- _THE TASK_
Every line below that has "journey" in it should be copied.

Dataset records:
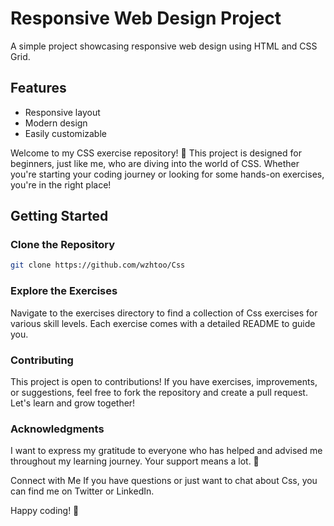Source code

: # Responsive Web Design Project

A simple project showcasing responsive web design using HTML and CSS Grid.

## Features

- Responsive layout
- Modern design
- Easily customizable

Welcome to my CSS exercise repository! 🐍 This project is designed for beginners, just like me, who are diving into the world of CSS. Whether you're starting your coding journey or looking for some hands-on exercises, you're in the right place!

## Getting Started

### Clone the Repository
```bash
git clone https://github.com/wzhtoo/Css
```

### Explore the Exercises
Navigate to the exercises directory to find a collection of Css exercises for various skill levels. Each exercise comes with a detailed README to guide you.

### Contributing
This project is open to contributions! If you have exercises, improvements, or suggestions, feel free to fork the repository and create a pull request. Let's learn and grow together!

### Acknowledgments
I want to express my gratitude to everyone who has helped and advised me throughout my learning journey. Your support means a lot. 💙

Connect with Me
If you have questions or just want to chat about Css, you can find me on Twitter or LinkedIn.

Happy coding! 🚀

- _PROBLEM SOLUTION_
Welcome to my CSS exercise repository! 🐍 This project is designed for beginners, just like me, who are diving into the world of CSS. Whether you're starting your coding journey or looking for some hands-on exercises, you're in the right place!
I want to express my gratitude to everyone who has helped and advised me throughout my learning journey. Your support means a lot. 💙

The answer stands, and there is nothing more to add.